# Harmonics

• February 16th 2008, 09:53 AM
Bajan
Harmonics
Hello friends!

Question is:
The harmonic mean of 2 numbers, a and b is
____2____
_1_ + _1_
a______b

The harmonic mean of 3 numbers, a, b and c, is
______3______
_1_ + _1_ + _1_
a______b____c

a) Simplify the expressions for 2 and 3 numbers and find a simplified expression for the harmonic mean of 4 numbers.

b) Find the harmonic mean of the numbers 2, 3, 4 7 and 9.
• February 16th 2008, 10:24 AM
topsquark
Quote:

Originally Posted by Bajan
Hello friends!

Question is:
The harmonic mean of 2 numbers, a and b is
____2____
_1_ + _1_
a______b

The harmonic mean of 3 numbers, a, b and c, is
______3______
_1_ + _1_ + _1_
a______b____c

a) Simplify the expressions for 2 and 3 numbers and find a simplified expression for the harmonic mean of 4 numbers.

Where is the difficulty?
$\frac{2}{\frac{1}{a} + \frac{1}{b}}$

$= \frac{2}{\frac{1}{a} + \frac{1}{b}} \cdot \frac{ab}{ab}$

$= \frac{2ab}{\left ( \frac{1}{a} + \frac{1}{b} \right ) ab}$

$= \frac{2ab}{b + a}$

Use a similar procedure for the other cases.

-Dan
• February 16th 2008, 10:28 AM
Soroban
Hello, Bajan!

Quote:

$\text{The harmonic mean of two numbers, }a\text{ and }b\text{ is: }\:\frac{2}{\frac{1}{a} + \frac{1}{b}}$

$\text{The harmonic mean of three numbers, }a, b\text{ and }c\text{, is: }\;\frac{3}{\frac{1}{a}+\frac{1}{b}+\frac{1}{c}}$

(a) Simplify the expressions for 2 and 3 numbers
and find a simplified expression for the harmonic mean of 4 numbers.

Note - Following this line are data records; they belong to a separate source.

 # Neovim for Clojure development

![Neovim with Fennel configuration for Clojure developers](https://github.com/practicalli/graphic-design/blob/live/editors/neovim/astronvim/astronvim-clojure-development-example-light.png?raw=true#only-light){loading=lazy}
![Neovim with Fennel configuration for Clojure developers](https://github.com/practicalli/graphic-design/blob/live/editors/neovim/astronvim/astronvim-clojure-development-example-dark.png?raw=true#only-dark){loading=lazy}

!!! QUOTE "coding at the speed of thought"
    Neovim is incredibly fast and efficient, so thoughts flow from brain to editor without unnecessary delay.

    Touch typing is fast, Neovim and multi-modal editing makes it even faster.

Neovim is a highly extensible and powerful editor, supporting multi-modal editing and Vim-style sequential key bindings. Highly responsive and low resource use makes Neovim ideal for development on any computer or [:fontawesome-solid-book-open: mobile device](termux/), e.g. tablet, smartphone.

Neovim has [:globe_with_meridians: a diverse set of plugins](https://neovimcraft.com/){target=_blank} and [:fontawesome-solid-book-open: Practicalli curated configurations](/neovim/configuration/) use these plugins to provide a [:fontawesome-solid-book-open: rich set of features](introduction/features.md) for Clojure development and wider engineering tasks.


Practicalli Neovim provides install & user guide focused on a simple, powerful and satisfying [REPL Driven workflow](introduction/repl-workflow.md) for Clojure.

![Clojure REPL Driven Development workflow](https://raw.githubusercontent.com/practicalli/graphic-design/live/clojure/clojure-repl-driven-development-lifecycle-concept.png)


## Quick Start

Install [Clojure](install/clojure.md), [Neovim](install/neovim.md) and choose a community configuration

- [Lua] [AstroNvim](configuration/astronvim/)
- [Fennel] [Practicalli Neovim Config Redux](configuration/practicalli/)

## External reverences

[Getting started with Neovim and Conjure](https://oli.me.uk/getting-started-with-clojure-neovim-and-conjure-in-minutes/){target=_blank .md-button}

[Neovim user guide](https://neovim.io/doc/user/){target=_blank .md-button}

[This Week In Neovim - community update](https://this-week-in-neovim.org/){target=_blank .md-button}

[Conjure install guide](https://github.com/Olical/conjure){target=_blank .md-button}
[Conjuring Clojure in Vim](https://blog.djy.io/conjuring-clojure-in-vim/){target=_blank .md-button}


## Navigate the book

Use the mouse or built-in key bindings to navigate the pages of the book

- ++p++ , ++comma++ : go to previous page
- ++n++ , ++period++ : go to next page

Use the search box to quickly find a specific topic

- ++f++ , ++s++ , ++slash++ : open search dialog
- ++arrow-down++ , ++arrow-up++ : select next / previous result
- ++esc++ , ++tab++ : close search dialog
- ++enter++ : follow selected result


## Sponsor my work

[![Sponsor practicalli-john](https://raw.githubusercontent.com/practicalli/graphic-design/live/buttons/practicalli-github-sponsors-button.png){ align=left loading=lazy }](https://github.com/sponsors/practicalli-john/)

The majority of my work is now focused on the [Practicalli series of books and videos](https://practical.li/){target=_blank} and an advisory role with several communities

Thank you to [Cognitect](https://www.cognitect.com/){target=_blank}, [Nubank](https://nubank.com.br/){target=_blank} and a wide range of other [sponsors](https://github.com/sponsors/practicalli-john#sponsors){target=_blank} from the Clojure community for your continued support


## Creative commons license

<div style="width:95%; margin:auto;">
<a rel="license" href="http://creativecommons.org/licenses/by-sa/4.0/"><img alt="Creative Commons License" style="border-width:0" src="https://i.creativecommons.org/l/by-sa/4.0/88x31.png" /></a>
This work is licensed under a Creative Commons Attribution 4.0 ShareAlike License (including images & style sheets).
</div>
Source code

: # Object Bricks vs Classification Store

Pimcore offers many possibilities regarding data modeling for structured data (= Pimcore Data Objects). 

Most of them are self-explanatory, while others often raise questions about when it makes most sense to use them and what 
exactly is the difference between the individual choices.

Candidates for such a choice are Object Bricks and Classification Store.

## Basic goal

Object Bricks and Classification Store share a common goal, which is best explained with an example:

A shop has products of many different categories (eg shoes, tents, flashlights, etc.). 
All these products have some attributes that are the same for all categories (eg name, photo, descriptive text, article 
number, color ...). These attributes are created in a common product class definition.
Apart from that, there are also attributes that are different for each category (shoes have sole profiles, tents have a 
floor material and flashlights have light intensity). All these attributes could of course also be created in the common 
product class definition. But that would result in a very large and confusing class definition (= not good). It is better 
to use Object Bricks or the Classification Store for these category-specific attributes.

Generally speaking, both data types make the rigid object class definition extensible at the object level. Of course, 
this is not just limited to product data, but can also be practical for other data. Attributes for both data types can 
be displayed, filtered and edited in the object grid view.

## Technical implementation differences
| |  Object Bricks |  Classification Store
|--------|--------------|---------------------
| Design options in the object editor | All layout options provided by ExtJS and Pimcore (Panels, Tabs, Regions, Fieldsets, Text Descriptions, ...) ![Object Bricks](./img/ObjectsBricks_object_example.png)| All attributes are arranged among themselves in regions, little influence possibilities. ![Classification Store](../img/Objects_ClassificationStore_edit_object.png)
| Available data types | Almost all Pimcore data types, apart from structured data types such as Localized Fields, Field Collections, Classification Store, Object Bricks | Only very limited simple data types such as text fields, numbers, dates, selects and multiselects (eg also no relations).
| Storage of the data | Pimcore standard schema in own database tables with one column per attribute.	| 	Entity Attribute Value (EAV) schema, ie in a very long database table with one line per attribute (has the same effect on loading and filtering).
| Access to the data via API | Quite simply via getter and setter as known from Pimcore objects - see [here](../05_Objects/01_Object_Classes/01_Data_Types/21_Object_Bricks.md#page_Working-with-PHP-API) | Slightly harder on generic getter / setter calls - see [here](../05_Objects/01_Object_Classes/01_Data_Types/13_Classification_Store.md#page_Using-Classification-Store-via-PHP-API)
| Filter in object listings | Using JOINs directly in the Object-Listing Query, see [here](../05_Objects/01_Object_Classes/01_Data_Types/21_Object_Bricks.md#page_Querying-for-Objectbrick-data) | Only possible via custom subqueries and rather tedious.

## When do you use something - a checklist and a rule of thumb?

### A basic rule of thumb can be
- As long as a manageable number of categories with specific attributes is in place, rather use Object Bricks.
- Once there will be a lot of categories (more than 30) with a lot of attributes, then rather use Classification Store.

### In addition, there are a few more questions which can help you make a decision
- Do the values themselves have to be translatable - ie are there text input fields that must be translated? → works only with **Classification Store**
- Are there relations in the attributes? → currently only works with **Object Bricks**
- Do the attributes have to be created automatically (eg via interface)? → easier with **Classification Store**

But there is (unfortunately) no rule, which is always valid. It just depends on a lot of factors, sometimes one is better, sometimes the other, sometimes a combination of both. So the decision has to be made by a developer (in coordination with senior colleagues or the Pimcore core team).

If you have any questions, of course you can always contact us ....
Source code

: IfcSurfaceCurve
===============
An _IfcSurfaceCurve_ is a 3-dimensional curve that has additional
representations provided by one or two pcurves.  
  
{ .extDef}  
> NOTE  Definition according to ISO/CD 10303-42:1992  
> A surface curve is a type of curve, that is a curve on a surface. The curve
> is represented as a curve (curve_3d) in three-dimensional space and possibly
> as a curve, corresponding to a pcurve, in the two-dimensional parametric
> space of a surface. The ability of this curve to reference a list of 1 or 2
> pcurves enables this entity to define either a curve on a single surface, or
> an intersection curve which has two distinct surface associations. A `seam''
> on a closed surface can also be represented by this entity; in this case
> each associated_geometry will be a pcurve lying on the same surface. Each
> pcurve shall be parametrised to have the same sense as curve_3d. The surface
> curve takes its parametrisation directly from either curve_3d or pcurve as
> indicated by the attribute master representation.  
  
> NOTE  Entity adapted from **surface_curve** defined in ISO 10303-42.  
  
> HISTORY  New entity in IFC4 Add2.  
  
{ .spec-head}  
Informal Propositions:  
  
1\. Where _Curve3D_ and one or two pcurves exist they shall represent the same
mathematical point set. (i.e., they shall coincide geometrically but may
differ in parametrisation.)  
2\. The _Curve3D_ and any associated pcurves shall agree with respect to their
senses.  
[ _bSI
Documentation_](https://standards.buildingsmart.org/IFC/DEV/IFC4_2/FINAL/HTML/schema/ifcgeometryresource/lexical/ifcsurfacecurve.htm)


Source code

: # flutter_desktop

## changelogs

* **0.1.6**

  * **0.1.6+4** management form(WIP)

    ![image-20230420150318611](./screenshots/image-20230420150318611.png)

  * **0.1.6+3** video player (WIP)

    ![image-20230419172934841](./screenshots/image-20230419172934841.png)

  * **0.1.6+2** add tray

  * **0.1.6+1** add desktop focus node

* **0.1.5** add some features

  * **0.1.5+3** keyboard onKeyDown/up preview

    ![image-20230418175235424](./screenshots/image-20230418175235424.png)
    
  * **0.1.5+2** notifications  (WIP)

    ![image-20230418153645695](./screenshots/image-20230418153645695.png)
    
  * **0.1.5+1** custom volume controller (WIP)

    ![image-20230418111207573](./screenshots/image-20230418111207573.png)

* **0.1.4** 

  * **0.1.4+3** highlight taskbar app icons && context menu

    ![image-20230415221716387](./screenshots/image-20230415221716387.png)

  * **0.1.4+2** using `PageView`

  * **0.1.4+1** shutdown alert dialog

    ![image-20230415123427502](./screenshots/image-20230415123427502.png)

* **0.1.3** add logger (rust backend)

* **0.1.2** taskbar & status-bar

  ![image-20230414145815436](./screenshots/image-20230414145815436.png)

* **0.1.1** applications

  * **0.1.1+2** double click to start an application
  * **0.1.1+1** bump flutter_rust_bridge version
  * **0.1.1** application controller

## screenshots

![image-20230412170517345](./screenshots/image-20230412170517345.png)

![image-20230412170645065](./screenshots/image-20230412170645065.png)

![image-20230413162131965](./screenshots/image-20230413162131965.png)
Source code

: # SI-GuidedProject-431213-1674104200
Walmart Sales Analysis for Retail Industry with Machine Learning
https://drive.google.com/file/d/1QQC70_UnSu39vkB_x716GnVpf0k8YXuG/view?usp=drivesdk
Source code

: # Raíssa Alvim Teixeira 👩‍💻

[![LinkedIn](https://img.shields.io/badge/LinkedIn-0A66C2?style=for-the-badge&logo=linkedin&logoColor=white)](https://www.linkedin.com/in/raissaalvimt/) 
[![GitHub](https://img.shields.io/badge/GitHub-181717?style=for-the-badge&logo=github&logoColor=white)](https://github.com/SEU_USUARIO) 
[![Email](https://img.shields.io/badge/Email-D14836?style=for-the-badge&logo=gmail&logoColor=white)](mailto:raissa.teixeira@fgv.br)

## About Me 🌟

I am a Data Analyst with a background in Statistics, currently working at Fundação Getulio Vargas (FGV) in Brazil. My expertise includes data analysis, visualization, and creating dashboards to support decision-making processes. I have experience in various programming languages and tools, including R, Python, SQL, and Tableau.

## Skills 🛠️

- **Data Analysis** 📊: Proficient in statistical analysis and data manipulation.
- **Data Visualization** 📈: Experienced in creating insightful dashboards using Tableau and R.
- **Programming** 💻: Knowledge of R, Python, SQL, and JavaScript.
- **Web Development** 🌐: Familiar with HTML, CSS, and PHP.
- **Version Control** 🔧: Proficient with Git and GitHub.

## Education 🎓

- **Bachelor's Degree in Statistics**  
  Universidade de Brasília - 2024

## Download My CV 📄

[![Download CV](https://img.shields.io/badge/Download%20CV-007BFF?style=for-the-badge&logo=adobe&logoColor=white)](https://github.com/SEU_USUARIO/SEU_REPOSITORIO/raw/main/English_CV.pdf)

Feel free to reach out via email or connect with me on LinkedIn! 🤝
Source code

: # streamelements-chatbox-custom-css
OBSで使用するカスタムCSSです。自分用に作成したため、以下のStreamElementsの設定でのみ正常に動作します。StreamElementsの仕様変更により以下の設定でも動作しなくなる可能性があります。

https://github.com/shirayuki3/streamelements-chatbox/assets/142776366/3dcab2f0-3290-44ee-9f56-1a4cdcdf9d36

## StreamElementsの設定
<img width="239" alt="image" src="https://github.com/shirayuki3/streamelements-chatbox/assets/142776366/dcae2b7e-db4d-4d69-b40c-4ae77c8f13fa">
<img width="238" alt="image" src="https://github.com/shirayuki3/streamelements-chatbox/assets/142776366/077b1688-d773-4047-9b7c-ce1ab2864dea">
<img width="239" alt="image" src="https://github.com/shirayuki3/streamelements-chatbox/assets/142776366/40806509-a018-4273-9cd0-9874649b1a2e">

$\text{Two numbers: }\;\frac{2}{\frac{1}{a}+\frac{1}{b}} \;=\;\frac{2ab}{a + b}$

$\text{Three numbers: }\;\frac{3}{\frac{1}{a} + \frac{1}{b}+\frac{1}{c}} \;=\;\frac{3abc}{ab + bc + ac}$

$\text{Four numbers: }\;\frac{4}{\frac{1}{a}+\frac{1}{b}+\frac{1}{c}+\f rac{1}{d}} \;=\;\frac{4abcd}{abc + abd + acd + bcd}$

Quote:

(b) Find the harmonic mean of the numbers 2, 3, 4, 7 and 9.
$\text{Five numberse: }\;\frac{5}{\frac{1}{a}+\frac{1}{b}+\frac{1}{c} + \frac{1}{d} + \frac{1}{e}} \;=\;\frac{5abcde}{abcd + abce + abde + acde + bcde}$

H.M. (2,3,4,7,9) . $=\;\frac{5(2)(3)(4)(7)(9)}{(2)(3)(4)(7) + (2)(3)(4)(9) + (2)(3)(7)(9) + (2)(4)(7)(9) + (3)(4)(7)(9)}$

. . . . . . . . . . . . $= \;\;\frac{7560}{2022} \;\;=\;\;\frac{1260}{337}$

• February 16th 2008, 10:38 AM
Bajan
Thanks guys! I couldn't get my head around the idea but now it's seems to make sense.